(Records provided begins)

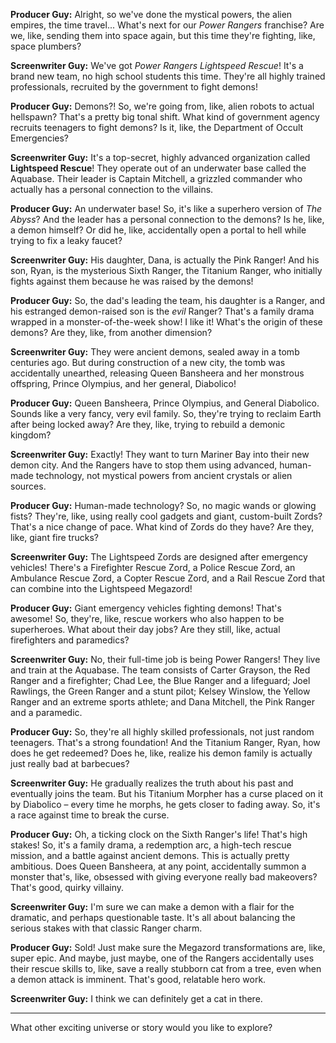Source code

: **Producer Guy:** Alright, so we've done the mystical powers, the alien empires, the time travel... What's next for our *Power Rangers* franchise? Are we, like, sending them into space again, but this time they're fighting, like, space plumbers?

**Screenwriter Guy:** We've got *Power Rangers Lightspeed Rescue*! It's a brand new team, no high school students this time. They're all highly trained professionals, recruited by the government to fight demons!

**Producer Guy:** Demons?! So, we're going from, like, alien robots to actual hellspawn? That's a pretty big tonal shift. What kind of government agency recruits teenagers to fight demons? Is it, like, the Department of Occult Emergencies?

**Screenwriter Guy:** It's a top-secret, highly advanced organization called **Lightspeed Rescue**! They operate out of an underwater base called the Aquabase. Their leader is Captain Mitchell, a grizzled commander who actually has a personal connection to the villains.

**Producer Guy:** An underwater base! So, it's like a superhero version of *The Abyss*? And the leader has a personal connection to the demons? Is he, like, a demon himself? Or did he, like, accidentally open a portal to hell while trying to fix a leaky faucet?

**Screenwriter Guy:** His daughter, Dana, is actually the Pink Ranger! And his son, Ryan, is the mysterious Sixth Ranger, the Titanium Ranger, who initially fights against them because he was raised by the demons!

**Producer Guy:** So, the dad's leading the team, his daughter is a Ranger, and his estranged demon-raised son is the *evil* Ranger? That's a family drama wrapped in a monster-of-the-week show! I like it! What's the origin of these demons? Are they, like, from another dimension?

**Screenwriter Guy:** They were ancient demons, sealed away in a tomb centuries ago. But during construction of a new city, the tomb was accidentally unearthed, releasing Queen Bansheera and her monstrous offspring, Prince Olympius, and her general, Diabolico!

**Producer Guy:** Queen Bansheera, Prince Olympius, and General Diabolico. Sounds like a very fancy, very evil family. So, they're trying to reclaim Earth after being locked away? Are they, like, trying to rebuild a demonic kingdom?

**Screenwriter Guy:** Exactly! They want to turn Mariner Bay into their new demon city. And the Rangers have to stop them using advanced, human-made technology, not mystical powers from ancient crystals or alien sources.

**Producer Guy:** Human-made technology? So, no magic wands or glowing fists? They're, like, using really cool gadgets and giant, custom-built Zords? That's a nice change of pace. What kind of Zords do they have? Are they, like, giant fire trucks?

**Screenwriter Guy:** The Lightspeed Zords are designed after emergency vehicles! There's a Firefighter Rescue Zord, a Police Rescue Zord, an Ambulance Rescue Zord, a Copter Rescue Zord, and a Rail Rescue Zord that can combine into the Lightspeed Megazord!

**Producer Guy:** Giant emergency vehicles fighting demons! That's awesome! So, they're, like, rescue workers who also happen to be superheroes. What about their day jobs? Are they still, like, actual firefighters and paramedics?

**Screenwriter Guy:** No, their full-time job is being Power Rangers! They live and train at the Aquabase. The team consists of Carter Grayson, the Red Ranger and a firefighter; Chad Lee, the Blue Ranger and a lifeguard; Joel Rawlings, the Green Ranger and a stunt pilot; Kelsey Winslow, the Yellow Ranger and an extreme sports athlete; and Dana Mitchell, the Pink Ranger and a paramedic.

**Producer Guy:** So, they're all highly skilled professionals, not just random teenagers. That's a strong foundation! And the Titanium Ranger, Ryan, how does he get redeemed? Does he, like, realize his demon family is actually just really bad at barbecues?

**Screenwriter Guy:** He gradually realizes the truth about his past and eventually joins the team. But his Titanium Morpher has a curse placed on it by Diabolico – every time he morphs, he gets closer to fading away. So, it's a race against time to break the curse.

**Producer Guy:** Oh, a ticking clock on the Sixth Ranger's life! That's high stakes! So, it's a family drama, a redemption arc, a high-tech rescue mission, and a battle against ancient demons. This is actually pretty ambitious. Does Queen Bansheera, at any point, accidentally summon a monster that's, like, obsessed with giving everyone really bad makeovers? That's good, quirky villainy.

**Screenwriter Guy:** I'm sure we can make a demon with a flair for the dramatic, and perhaps questionable taste. It's all about balancing the serious stakes with that classic Ranger charm.

**Producer Guy:** Sold! Just make sure the Megazord transformations are, like, super epic. And maybe, just maybe, one of the Rangers accidentally uses their rescue skills to, like, save a really stubborn cat from a tree, even when a demon attack is imminent. That's good, relatable hero work.

**Screenwriter Guy:** I think we can definitely get a cat in there.

---
What other exciting universe or story would you like to explore?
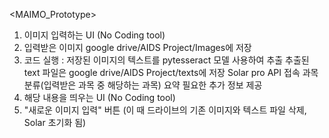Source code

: <MAIMO_Prototype>
  
1. 이미지 입력하는 UI (No Coding tool)
2. 입력받은 이미지 google drive/AIDS Project/Images에 저장
3. 코드 실행 : 
   저장된 이미지의 텍스트를 pytesseract 모델 사용하여 추출
   추출된 text 파일은 google drive/AIDS Project/texts에 저장
   Solar pro API 접속
     과목 분류(입력받은 과목 중 해당하는 과목)
     요약
     필요한 추가 정보 제공
4. 해당 내용을 띄우는 UI (No Coding tool)
5. "새로운 이미지 입력" 버튼 (이 때 드라이브의 기존 이미지와 텍스트 파일 삭제, Solar 초기화 됨)
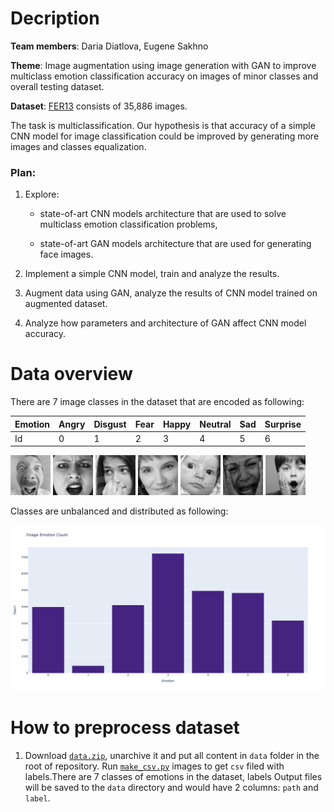 # Decription

__Team members__: Daria Diatlova, Eugene Sakhno

__Theme__: Image augmentation using image generation with GAN to improve multiclass emotion classification accuracy on images of minor classes and overall testing dataset.

__Dataset__: [FER13](https://datarepository.wolframcloud.com/resources/FER-2013) consists of 35,886 images. 

The task is multiclassification. Our hypothesis is that accuracy of a simple CNN model for image classification could be improved by generating more images and classes equalization.

### Plan: 

1. Explore:

	- state-of-art CNN models architecture that are used to solve multiclass emotion classification problems,

	- state-of-art GAN models architecture that are used for generating face images.

2. Implement a simple CNN model, train and analyze the results.

3. Augment data using GAN, analyze the results of CNN model trained on augmented dataset. 

4. Analyze how parameters and architecture of GAN affect CNN model accuracy. 


# Data overview
There are 7 image classes in the dataset that are encoded as following:

**Emotion** | Angry | Disgust | Fear | Happy | Neutral | Sad | Surprise
---|---|---|---|---|---|---|---
Id | 0| 1 | 2 | 3 | 4 | 5 | 6 

![Angry](plot_images/emotion_samples/0.png)
![Disgust](plot_images/emotion_samples/1.png)
![Fear](plot_images/emotion_samples/2.png)
![Happy](plot_images/emotion_samples/3.png)
![Neutral](plot_images/emotion_samples/4.png)
![Sad](plot_images/emotion_samples/5.png)
![Surprise](plot_images/emotion_samples/6.png)

Classes are unbalanced and distributed as following:

![alt text](plot_images/emotion.png)

# How to preprocess dataset
1. Download [`data.zip`](https://www.kaggle.com/msambare/fer2013?select=test), unarchive it and put all content in `data`
folder in the root of repository. Run [`make_csv.py`](make_csv.py) images to get `csv` filed with labels.There are 7 classes of emotions in the dataset, labels
   Output files will be saved to the `data` directory and would have 2 columns: `path` and `label`.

(Records provided ends)

*Task goal:* Your task is to copy every line in the entries that holds the string "using".

*Reply to the task:*
**Screenwriter Guy:** Exactly! They want to turn Mariner Bay into their new demon city. And the Rangers have to stop them using advanced, human-made technology, not mystical powers from ancient crystals or alien sources.
**Producer Guy:** Human-made technology? So, no magic wands or glowing fists? They're, like, using really cool gadgets and giant, custom-built Zords? That's a nice change of pace. What kind of Zords do they have? Are they, like, giant fire trucks?
__Theme__: Image augmentation using image generation with GAN to improve multiclass emotion classification accuracy on images of minor classes and overall testing dataset.
3. Augment data using GAN, analyze the results of CNN model trained on augmented dataset. 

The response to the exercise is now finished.